Il Signore Gesù ha detto, “che i veri adoratori adoreranno il Padre in ispirito e verità; poiché tali sono gli adoratori che il Padre richiede” (Giovanni 4:23). Tuttavia, di solito, non ci fermiamo in silenzio davanti al Signore, usando i nostri cuori per pregarLo. A volte, le nostre labbra sembrano muoversi, ma i nostri cuori sono sconvolti, carichi di preoccupazioni per la casa o per il lavoro; a volte muoviamo soltanto le labbra ma non risvegliamo i nostri cuori, fingendo di pronunciare delle parole, senza un atteggiamento sincero; spesso facciamo discorsi grandiosi ma vuoti con parole ambigue. Per esempio, il nostro amore per la famiglia e la carriera oltrepassa il nostro amore per il Signore. Nonostante questo, preghiamo dicendo: “Dio, Ti amo!” Quando ci accade qualcosa di sconveniente in famiglia, diventiamo negativi e ci lamentiamo con Dio, ma nelle preghiere, ringraziamo Dio e Lo lodiamo… Se non preghiamo Dio con cuore sincero, ma facciamo dei discorsi grandiosi e vuoti, dicendo delle parole che in realtà sono contrarie alle nostre convinzioni riguardo a Dio, allora stiamo usando l’emotività e inganniamo il Signore. Lui non ascolterà affatto questo tipo di preghiera.

Ragione 2: Preghiamo il Signore con intenzioni e scopi sbagliati e spesso Gli chiediamo benedizioni senza però obbedirGli.

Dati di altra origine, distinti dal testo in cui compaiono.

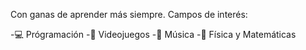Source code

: Con ganas de aprender más siempre.
Campos de interés:

-💻 Prógramación
-💞 Videojuegos
-🎻 Música 
-📐 Física y Matemáticas
 
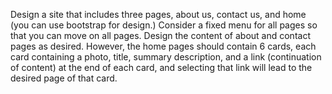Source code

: Design a site that includes three pages, about us, contact us, and home (you can use bootstrap for design.) Consider a fixed menu for all pages so that you can move on all pages.
Design the content of about and contact pages as desired.
However, the home pages should contain 6 cards, each card containing a photo, title, summary description, and a link (continuation of content) at the end of each card, and selecting that link will lead to the desired page of that card.
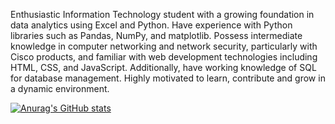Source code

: Enthusiastic Information Technology student with a growing foundation in data analytics using Excel and Python. Have experience with Python  libraries such as Pandas, NumPy, and matplotlib. Possess intermediate knowledge in computer networking and network security, particularly with Cisco products, and familiar with web development technologies including HTML, CSS, and JavaScript. Additionally, have working knowledge of SQL for database management. Highly motivated to learn,  contribute and grow in a dynamic environment.

[![Anurag's GitHub stats](https://github-readme-stats.vercel.app/api?username=munashemuchinako741)](https://github.com/anuraghazra/github-readme-stats)
<!---
munashemuchinako741/munashemuchinako741 is a ✨ special ✨ repository because its `README.md` (this file) appears on your GitHub profile.
You can click the Preview link to take a look at your changes.
--->
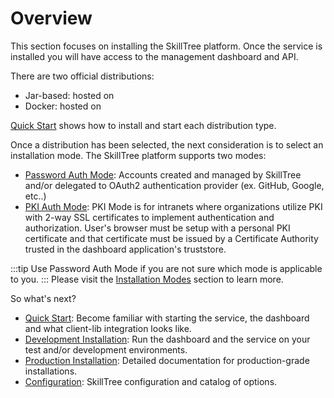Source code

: # Overview

This section focuses on installing the SkillTree platform. 
Once the service is installed you will have access to the management dashboard and API. 

<import-content path="/dashboard/install-guide/common/install-tip.html"/>

There are two official distributions: 

- Jar-based: hosted on <external-url label="GitHub" url="https://github.com/NationalSecurityAgency/skills-service/releases/latest" />
- Docker: hosted on <external-url label="DockerHub" url="https://hub.docker.com/r/skilltree/skills-service" />

[Quick Start](/dashboard/install-guide/quickStart.html#_2-install-start-dashboard-and-service) shows how to install and start each distribution type. 

Once a distribution has been selected, the next consideration is to select an installation mode. 
The SkillTree platform supports two modes:

- [Password Auth Mode](/dashboard/install-guide/installModes.html#password-auth-mode): Accounts created and managed by SkillTree and/or delegated to OAuth2 authentication provider (ex. GitHub, Google, etc..)  
- [PKI Auth Mode](/dashboard/install-guide/installModes.html#pki-auth-mode): PKI Mode is for intranets where organizations utilize PKI with 2-way SSL certificates to implement authentication and authorization. User's browser must be setup with a personal PKI certificate and that certificate must be issued by a Certificate Authority trusted in the dashboard application's truststore.
 
:::tip
Use Password Auth Mode if you are not sure which mode is applicable to you.
:::
Please visit the [Installation Modes](/dashboard/install-guide/installModes.html) section to learn more. 

So what's next? 
- [Quick Start](/dashboard/install-guide/quickStart.html#_2-install-start-dashboard-and-service): Become familiar with starting the service, the dashboard and what client-lib integration looks like.
- [Development Installation](/dashboard/install-guide/devInstall.html): Run the dashboard and the service on your test and/or development environments.
- [Production Installation](/dashboard/install-guide/prodInstall.html): Detailed documentation for production-grade installations.
- [Configuration](/dashboard/install-guide/config.html): SkillTree configuration and catalog of options. 


   

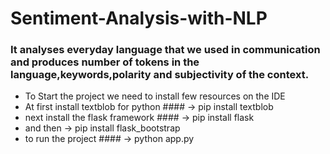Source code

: # Sentiment-Analysis-with-NLP


### It analyses everyday language that we used in communication and produces number of tokens in the language,keywords,polarity and subjectivity of the context.

- To Start the project we need to install few resources on the IDE
- At first install textblob for python #### -> pip install textblob
- next install the flask framework #### -> pip install flask
- and then -> pip install flask_bootstrap
- to run the project #### -> python app.py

Il più delle volte, ci sembra di pregare Dio in modo onesto, ma spesso Gli facciamo solo delle richieste: quelli senza lavoro chiedono un posto di lavoro; quelli che non hanno figli chiedono un figlio; chiediamo a Dio di guarire le nostre malattie o di occuparsi dei nostri problemi domestici; gli uomini d’affari pregano per guadagnare più soldi; gli studenti pregano perché Dio li benedica con intelligenza e saggezza; i giovani pregano per un buon lavoro, mentre gli anziani per l’assenza di malattie o disgrazie e per trascorrere il resto dei loro giorni in pace. Quando siamo in pace, preghiamo per ringraziare e lodiamo il Signore con il desiderio che ci protegga per sempre; quando siamo oppressi e provati, disubbidiamo ai piani e alle predisposizioni di Dio, augurandoci che allontani da noi l’amaro calice. Inoltre, non siamo nella posizione giusta per fare delle richieste a Dio e sperare che Lui possa fare tutto secondo la nostra volontà. Di conseguenza, più preghiamo in questa maniera, più ci smarriamo, giacché questo tipo di preghiera significa fare un affare con Dio e non c’è vera fede e vero amore per Dio. Lo stiamo solo utilizzando per raggiungere i propri scopi. Proprio come ha detto il Signore, “Questo popolo mi onora con le labbra, ma il cuor loro e lontano da me” (Matteo 15:8). Dio non ascolterà mai questo tipo di preghiera.

Ragione 3: Non c’è nessun’opera dello Spirito Santo nella chiesa, quindi il Signore non ascolterà le nostre preghiere.

Questa è la più importante delle ragioni. Agli inizi dell’Età della Legge, c’era l’opera dello Spirito Santo nel tempio. Chiunque peccava, subiva la punizione dello Spirito Santo. E quando i preti che servivano Dio violavano la legge, venivano bruciati dal fuoco del cielo. Così, la gente di quei tempi temeva Dio e venerava Dio con il cuore. Eppure, quando arrivò l’ultimo periodo dell’Età della Legge e il Signore Gesù iniziò a svolgere la Sua opera, in quel tempo il popolo ebraico scambiava denari e commerciava buoi, pecore e colombe all’interno del tempio. Avevano trasformato il tempio in un covo di ladri, ma non avevano ricevuto la punizione dello Spirito Santo. In quel tempo, lo Spirito Santo aveva lasciato il tempio e il Signore Gesù aveva iniziato a svolgere la Sua opera. Perciò, anche se la gente rispettava le leggi all’interno del tempio o pregava nel nome di Jahvè, non riusciva a conseguire l’opera dello Spirito Santo. Il tempio, una volta utilizzato a servire Jahvè, era diventato una semplice sede religiosa.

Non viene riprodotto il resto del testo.